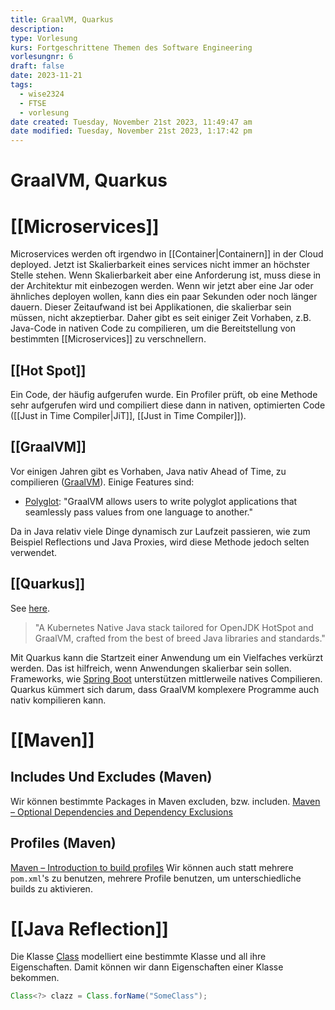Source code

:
 ```yaml
---
title: GraalVM, Quarkus
description: 
type: Vorlesung
kurs: Fortgeschrittene Themen des Software Engineering
vorlesungnr: 6
draft: false
date: 2023-11-21
tags:
  - wise2324
  - FTSE
  - vorlesung
date created: Tuesday, November 21st 2023, 11:49:47 am
date modified: Tuesday, November 21st 2023, 1:17:42 pm
---
```


# GraalVM, Quarkus
# [[Microservices]]

Microservices werden oft irgendwo in [[Container|Containern]] in der Cloud deployed. Jetzt ist Skalierbarkeit eines services nicht immer an höchster Stelle stehen. Wenn Skalierbarkeit aber eine Anforderung ist, muss diese in der Architektur mit einbezogen werden. Wenn wir jetzt aber eine Jar oder ähnliches deployen wollen, kann dies ein paar Sekunden oder noch länger dauern. Dieser Zeitaufwand ist bei Applikationen, die skalierbar sein müssen, nicht akzeptierbar. Daher gibt es seit einiger Zeit Vorhaben, z.B. Java-Code in nativen Code zu compilieren, um die Bereitstellung von bestimmten [[Microservices]] zu verschnellern.

## [[Hot Spot]]

Ein Code, der häufig aufgerufen wurde. Ein Profiler prüft, ob eine Methode sehr aufgerufen wird und compiliert diese dann in nativen, optimierten Code ([[Just in Time Compiler|JiT]], [[Just in Time Compiler]]).

## [[GraalVM]]

Vor einigen Jahren gibt es Vorhaben, Java nativ Ahead of Time, zu compilieren ([GraalVM](https://www.graalvm.org)). Einige Features sind:

- [Polyglot](https://www.graalvm.org/22.0/reference-manual/polyglot-programming/): "GraalVM allows users to write polyglot applications that seamlessly pass values from one language to another."

Da in Java relativ viele Dinge dynamisch zur Laufzeit passieren, wie zum Beispiel Reflections und Java Proxies, wird diese Methode jedoch selten verwendet.

## [[Quarkus]]

See [here](https://quarkus.io).

> "A Kubernetes Native Java stack tailored for OpenJDK HotSpot and GraalVM, crafted from the best of breed Java libraries and standards."

Mit Quarkus kann die Startzeit einer Anwendung um ein Vielfaches verkürzt werden. Das ist hilfreich, wenn Anwendungen skalierbar sein sollen. Frameworks, wie [Spring Boot](https://docs.spring.io/spring-boot/docs/current/reference/html/native-image.html) unterstützen mittlerweile natives Compilieren.  
Quarkus kümmert sich darum, dass GraalVM komplexere Programme auch nativ kompilieren kann.

# [[Maven]]

## Includes Und Excludes (Maven)

Wir können bestimmte Packages in Maven excluden, bzw. includen. [Maven – Optional Dependencies and Dependency Exclusions](https://maven.apache.org/guides/introduction/introduction-to-optional-and-excludes-dependencies.html)

## Profiles (Maven)

[Maven – Introduction to build profiles](https://maven.apache.org/guides/introduction/introduction-to-profiles.html) Wir können auch statt mehrere `pom.xml`'s zu benutzen, mehrere Profile benutzen, um unterschiedliche builds zu aktivieren.

# [[Java Reflection]]

Die Klasse [Class](https://docs.oracle.com/javase/8/docs/api/java/lang/Class.html) modelliert eine bestimmte Klasse und all ihre Eigenschaften. Damit können wir dann Eigenschaften einer Klasse bekommen.

```java
Class<?> clazz = Class.forName("SomeClass");
```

-- -- --

* [Work required]: Look above for the line with "Wir können bestimmte" and the line with "## Profiles (Maven)", and reproduce exactly those two lines plus every line between, nothing more.

* [Your solution]:
Wir können bestimmte Packages in Maven excluden, bzw. includen. [Maven – Optional Dependencies and Dependency Exclusions](https://maven.apache.org/guides/introduction/introduction-to-optional-and-excludes-dependencies.html)

## Profiles (Maven)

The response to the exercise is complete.